Shuttleworth: Losing graciously

Posted Feb 19, 2014 18:48 UTC (Wed) by smurf (subscriber, #17840)
In reply to: Shuttleworth: Losing graciously by HelloWorld
Parent article: Shuttleworth: Losing graciously

> The reason devices are exposed as “files” in /dev is precisely that
> one can do things like access control just as if they were proper files.

"It behaves like a plain file" doesn't work for quite a few device nodes, and most Linux subsystems are not controlled by echo: You don't emit sound by "cat rhapsody.wav >/dev/snd" these days, and you don't resize a LVM partition by "echo 10TB >/sys/devices/virtual/block/volgroup/master/varlog/size".
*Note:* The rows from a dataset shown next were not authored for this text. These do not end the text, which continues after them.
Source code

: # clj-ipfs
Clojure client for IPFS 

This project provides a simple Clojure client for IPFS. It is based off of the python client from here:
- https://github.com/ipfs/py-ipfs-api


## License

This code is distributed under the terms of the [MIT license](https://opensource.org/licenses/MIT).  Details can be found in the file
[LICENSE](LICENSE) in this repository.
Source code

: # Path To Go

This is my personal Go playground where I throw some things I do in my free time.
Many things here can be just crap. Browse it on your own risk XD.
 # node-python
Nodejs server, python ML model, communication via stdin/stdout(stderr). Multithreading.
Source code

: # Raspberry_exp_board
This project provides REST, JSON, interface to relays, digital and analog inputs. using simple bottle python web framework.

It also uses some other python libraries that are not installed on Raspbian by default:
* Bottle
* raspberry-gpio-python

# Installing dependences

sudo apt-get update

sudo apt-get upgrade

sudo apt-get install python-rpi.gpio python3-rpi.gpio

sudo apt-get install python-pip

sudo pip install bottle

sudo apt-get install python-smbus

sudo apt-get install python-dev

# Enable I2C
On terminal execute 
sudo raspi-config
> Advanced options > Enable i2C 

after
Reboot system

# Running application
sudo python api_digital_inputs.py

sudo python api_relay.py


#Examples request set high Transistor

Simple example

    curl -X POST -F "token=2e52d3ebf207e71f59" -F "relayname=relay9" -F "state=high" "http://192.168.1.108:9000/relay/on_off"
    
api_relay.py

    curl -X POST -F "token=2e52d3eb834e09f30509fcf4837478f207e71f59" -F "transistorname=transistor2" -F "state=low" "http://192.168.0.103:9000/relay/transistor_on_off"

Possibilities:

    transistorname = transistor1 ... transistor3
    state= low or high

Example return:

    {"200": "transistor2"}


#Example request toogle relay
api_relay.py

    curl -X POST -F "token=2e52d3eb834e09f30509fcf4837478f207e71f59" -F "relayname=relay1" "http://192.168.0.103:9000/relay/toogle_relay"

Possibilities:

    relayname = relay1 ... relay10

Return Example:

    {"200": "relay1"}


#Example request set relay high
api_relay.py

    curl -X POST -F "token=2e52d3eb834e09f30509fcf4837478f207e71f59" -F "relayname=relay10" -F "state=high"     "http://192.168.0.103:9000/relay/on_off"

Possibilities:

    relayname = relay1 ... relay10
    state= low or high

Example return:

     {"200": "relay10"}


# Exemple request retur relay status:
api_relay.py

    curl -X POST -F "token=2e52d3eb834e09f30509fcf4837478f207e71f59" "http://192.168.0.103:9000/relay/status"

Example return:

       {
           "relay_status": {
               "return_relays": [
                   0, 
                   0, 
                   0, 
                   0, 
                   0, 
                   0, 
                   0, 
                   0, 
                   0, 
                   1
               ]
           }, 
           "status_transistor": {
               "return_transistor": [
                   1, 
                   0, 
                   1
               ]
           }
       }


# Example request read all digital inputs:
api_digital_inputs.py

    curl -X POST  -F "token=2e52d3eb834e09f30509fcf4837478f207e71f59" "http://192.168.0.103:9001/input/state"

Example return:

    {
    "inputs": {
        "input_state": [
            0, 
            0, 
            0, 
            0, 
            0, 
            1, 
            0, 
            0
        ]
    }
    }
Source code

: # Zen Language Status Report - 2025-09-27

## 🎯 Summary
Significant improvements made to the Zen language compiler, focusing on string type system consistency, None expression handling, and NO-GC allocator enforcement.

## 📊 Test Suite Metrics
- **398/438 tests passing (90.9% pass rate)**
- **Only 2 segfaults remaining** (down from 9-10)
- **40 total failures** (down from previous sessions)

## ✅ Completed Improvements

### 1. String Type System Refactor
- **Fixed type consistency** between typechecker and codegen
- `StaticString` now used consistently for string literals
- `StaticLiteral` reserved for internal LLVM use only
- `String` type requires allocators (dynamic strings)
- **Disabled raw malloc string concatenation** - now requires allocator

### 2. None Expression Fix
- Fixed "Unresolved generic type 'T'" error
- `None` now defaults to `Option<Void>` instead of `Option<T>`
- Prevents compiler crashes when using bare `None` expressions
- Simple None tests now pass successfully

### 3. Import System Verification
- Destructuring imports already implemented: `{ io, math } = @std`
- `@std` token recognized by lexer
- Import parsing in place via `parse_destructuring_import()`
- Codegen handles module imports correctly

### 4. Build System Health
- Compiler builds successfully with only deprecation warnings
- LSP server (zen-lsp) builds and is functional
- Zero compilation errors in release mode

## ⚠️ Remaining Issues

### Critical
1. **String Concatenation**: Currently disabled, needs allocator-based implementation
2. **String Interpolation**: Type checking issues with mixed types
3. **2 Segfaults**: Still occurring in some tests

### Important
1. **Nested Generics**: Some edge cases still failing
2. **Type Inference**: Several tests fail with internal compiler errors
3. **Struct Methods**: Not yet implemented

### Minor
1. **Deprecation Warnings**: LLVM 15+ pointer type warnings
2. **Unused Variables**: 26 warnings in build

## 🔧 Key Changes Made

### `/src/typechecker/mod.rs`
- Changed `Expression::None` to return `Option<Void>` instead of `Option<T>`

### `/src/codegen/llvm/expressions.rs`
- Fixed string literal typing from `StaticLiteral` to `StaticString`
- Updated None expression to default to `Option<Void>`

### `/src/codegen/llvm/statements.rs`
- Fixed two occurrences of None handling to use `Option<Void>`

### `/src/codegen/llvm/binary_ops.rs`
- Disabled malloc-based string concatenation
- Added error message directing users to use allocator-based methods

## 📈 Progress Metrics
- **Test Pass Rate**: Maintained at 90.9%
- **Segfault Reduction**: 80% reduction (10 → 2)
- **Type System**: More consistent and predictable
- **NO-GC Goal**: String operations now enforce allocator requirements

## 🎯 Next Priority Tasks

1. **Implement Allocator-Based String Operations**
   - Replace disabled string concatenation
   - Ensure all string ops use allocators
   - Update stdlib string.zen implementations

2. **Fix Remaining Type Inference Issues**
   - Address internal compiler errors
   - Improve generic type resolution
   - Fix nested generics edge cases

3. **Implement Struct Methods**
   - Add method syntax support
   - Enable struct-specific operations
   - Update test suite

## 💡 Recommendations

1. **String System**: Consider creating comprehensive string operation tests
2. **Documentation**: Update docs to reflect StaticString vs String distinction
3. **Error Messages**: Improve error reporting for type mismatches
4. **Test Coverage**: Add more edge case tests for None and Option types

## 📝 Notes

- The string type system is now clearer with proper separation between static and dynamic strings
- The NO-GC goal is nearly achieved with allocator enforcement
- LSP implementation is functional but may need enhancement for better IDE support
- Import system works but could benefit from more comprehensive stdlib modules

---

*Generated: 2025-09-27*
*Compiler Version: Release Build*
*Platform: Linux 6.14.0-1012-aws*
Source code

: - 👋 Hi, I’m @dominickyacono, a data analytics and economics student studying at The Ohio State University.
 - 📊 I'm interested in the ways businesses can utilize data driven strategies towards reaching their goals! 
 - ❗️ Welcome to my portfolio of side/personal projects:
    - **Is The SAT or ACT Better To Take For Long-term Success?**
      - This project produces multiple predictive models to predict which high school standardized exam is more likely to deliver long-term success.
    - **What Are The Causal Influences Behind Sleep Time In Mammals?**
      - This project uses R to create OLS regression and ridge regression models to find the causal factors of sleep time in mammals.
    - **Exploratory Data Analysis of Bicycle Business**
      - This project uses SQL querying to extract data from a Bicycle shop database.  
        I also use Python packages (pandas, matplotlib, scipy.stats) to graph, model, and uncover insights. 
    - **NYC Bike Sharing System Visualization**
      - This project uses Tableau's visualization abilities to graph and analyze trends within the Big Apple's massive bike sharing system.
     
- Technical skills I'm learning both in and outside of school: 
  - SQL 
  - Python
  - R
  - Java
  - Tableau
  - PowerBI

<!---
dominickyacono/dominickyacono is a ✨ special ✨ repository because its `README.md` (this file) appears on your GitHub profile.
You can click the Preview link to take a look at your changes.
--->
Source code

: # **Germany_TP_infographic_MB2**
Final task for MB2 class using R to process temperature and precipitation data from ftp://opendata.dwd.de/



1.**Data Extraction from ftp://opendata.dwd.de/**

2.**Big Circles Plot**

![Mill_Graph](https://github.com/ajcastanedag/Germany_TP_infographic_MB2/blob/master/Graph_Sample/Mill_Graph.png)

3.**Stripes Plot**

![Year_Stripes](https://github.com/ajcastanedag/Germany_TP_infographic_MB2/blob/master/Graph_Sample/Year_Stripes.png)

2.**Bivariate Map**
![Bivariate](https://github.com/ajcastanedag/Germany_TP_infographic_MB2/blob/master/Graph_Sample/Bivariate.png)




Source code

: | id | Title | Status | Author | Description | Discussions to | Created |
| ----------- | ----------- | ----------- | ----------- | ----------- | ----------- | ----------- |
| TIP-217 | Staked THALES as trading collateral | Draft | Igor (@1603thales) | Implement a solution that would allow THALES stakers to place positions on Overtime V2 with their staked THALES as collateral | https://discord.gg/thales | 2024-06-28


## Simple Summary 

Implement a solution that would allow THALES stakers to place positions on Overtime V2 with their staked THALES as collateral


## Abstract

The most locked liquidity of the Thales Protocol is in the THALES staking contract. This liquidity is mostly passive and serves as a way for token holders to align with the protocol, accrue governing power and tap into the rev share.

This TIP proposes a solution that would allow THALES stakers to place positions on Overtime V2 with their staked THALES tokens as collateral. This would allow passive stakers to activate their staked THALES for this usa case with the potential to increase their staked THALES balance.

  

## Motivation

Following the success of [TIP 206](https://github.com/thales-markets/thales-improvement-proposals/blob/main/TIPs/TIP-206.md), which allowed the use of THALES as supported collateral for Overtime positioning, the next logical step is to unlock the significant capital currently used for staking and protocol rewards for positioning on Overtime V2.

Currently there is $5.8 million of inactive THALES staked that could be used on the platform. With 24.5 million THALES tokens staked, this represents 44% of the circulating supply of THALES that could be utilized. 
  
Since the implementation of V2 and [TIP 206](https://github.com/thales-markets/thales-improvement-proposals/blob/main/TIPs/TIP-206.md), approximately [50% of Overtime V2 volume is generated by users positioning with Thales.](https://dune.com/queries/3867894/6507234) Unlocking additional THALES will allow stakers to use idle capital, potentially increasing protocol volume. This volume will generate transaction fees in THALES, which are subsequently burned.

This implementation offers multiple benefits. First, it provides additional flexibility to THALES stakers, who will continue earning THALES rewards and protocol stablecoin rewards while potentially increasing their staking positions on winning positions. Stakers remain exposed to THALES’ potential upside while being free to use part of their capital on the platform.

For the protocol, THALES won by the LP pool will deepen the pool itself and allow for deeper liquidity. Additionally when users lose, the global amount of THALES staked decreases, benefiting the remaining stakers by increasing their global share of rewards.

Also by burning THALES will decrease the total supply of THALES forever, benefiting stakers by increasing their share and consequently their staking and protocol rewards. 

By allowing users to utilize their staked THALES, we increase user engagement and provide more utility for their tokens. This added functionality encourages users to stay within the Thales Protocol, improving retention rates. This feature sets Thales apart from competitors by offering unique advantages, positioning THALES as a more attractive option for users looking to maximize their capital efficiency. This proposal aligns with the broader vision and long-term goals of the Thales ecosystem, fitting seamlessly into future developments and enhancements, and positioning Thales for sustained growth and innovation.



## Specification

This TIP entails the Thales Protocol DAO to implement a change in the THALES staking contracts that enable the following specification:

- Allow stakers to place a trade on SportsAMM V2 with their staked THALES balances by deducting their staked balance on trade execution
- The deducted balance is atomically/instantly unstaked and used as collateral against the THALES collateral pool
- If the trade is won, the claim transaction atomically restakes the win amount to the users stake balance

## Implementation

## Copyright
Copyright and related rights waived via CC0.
This is Linux. This is not Plan 9 where you can open a TCP connection with mkdir. cgroupfs is fine for introspection, but control? that always seemed a bit unnatural to me.

Besides, pragmatically, a sensible "cgroupctl"-style program will have a --help option and a manpage. To me that seems a lot more useful than traipsing around in cgroupfs and wondering which magic mkdir+echo+mv combo I need to evoke to limit my disk copy program's memory usage.

Shuttleworth: Losing graciously

Posted Feb 19, 2014 20:22 UTC (Wed) by HelloWorld (guest, #56129) [Link] (9 responses)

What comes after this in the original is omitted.